CPU: Intel(R) Core(TM) i7-6700 CPU @ 3.40GHz

GPU: NVIDIA GeForce GTX TITAN X

Requirement

In this work, you can use the following two option to build the environment.

First option (recommend)

$ conda env create -f environment.yml

Second option

$ conda create --name Summer python=3.8 -y
$ conda activate Summer
$ conda install pytorch==1.7.1 torchvision==0.8.2 torchaudio==0.7.2 cudatoolkit=10.2 -c pytorch
$ conda install numpy
$ conda install matplotlib -y 
$ conda install pandas -y
$ pip install torchsummary
$ pip install gym

System Architecture

You can see the detailed algorithm description in DQN and DDPG.

Directory Tree

In this project, all you need to do is to git clone this respository.

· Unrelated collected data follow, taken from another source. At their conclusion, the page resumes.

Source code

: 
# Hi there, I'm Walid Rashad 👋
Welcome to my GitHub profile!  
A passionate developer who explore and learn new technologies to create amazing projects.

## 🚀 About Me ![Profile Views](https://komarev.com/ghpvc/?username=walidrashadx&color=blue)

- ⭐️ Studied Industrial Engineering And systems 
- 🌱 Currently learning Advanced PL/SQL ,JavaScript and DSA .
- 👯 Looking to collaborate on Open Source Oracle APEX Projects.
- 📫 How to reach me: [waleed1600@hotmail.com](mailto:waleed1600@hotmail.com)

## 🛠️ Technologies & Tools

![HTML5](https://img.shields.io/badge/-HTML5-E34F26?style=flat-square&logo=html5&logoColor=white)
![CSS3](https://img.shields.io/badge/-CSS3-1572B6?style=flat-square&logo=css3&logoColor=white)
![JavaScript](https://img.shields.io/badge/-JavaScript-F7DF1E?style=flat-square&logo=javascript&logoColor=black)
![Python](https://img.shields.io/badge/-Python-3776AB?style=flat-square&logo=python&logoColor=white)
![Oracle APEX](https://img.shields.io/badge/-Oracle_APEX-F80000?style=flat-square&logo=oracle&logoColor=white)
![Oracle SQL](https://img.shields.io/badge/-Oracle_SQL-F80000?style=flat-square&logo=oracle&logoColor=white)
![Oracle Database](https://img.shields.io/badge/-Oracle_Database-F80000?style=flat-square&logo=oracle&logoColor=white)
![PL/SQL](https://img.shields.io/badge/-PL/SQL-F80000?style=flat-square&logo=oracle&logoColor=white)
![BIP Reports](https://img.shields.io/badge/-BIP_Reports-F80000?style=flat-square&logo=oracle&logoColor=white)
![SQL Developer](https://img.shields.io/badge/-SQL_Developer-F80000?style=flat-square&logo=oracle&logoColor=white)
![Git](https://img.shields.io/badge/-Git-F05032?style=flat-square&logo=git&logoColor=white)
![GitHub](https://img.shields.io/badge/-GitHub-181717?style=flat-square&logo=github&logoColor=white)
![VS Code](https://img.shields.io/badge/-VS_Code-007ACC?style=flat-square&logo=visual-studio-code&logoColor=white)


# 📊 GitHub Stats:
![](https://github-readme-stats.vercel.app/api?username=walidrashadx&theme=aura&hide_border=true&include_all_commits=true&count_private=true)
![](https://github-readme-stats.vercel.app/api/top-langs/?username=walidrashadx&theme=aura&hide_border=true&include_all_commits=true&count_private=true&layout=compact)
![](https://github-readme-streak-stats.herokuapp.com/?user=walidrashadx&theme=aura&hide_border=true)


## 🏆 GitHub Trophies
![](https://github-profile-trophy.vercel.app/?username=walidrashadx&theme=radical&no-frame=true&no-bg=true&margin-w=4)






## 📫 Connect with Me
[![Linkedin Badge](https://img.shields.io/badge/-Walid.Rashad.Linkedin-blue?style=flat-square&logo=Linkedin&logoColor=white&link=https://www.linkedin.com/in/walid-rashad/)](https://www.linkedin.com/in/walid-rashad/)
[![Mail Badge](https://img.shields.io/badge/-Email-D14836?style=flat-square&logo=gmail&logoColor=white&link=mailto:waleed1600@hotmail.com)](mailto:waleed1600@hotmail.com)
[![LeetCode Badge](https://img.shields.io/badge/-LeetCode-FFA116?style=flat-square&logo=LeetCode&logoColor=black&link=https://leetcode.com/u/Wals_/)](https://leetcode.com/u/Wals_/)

You don't need to download another file.

├─ dqn-example.py
├─ ddpg-example.py
├─ dqn.pth
├─ ddpg.pth
├─ environment.yml
├─ report.pdf
└─ README.md

Training

In the training step, you can train two different model like DQN and DDPG.

DQN

There have two step to train the DQN model.

The first step is config the DQN training parameters through the following argparse.

## arguments ##
parser = argparse.ArgumentParser(description=__doc__)
parser.add_argument('-d', '--device', default='cuda')
parser.add_argument('-m', '--model', default='dqn.pth')
parser.add_argument('--logdir', default='log/dqn')
# train
parser.add_argument('--warmup', default=10000, type=int)
parser.add_argument('--episode', default=2000, type=int)
parser.add_argument('--capacity', default=10000, type=int)
parser.add_argument('--batch_size', default=128, type=int)
parser.add_argument('--lr', default=.0005, type=float)
parser.add_argument('--eps_decay', default=.995, type=float)
parser.add_argument('--eps_min', default=.01, type=float)
parser.add_argument('--gamma', default=.99, type=float)
parser.add_argument('--freq', default=4, type=int)
parser.add_argument('--target_freq', default=1000, type=int)
# test
parser.add_argument('--test_only', action='store_true')
parser.add_argument('--render', action='store_true')
parser.add_argument('--seed', default=20200519, type=int)
parser.add_argument('--test_epsilon', default=.001, type=float)
args = parser.parse_args()

The second step is run the command below.

python dqn-example.py --test_only

DDPG

There have two step to train the DDPG model.

The first step is config the DDPG training parameters through the following argparse.

## arguments ##
parser = argparse.ArgumentParser(description=__doc__)
parser.add_argument('-d', '--device', default='cuda')
parser.add_argument('-m', '--model', default='ddpg.pth')
parser.add_argument('--logdir', default='log/ddpg')
# train
parser.add_argument('--warmup', default=50000, type=int)
parser.add_argument('--episode', default=2800, type=int)
parser.add_argument('--batch_size', default=128, type=int)
parser.add_argument('--capacity', default=500000, type=int)
parser.add_argument('--lra', default=1e-3, type=float)
parser.add_argument('--lrc', default=1e-3, type=float)
parser.add_argument('--gamma', default=.99, type=float)
parser.add_argument('--tau', default=.005, type=float)
# test
parser.add_argument('--test_only', action='store_true')
parser.add_argument('--render', action='store_true')
parser.add_argument('--seed', default=20200519, type=int)
args = parser.parse_args()

The second step is run the command below.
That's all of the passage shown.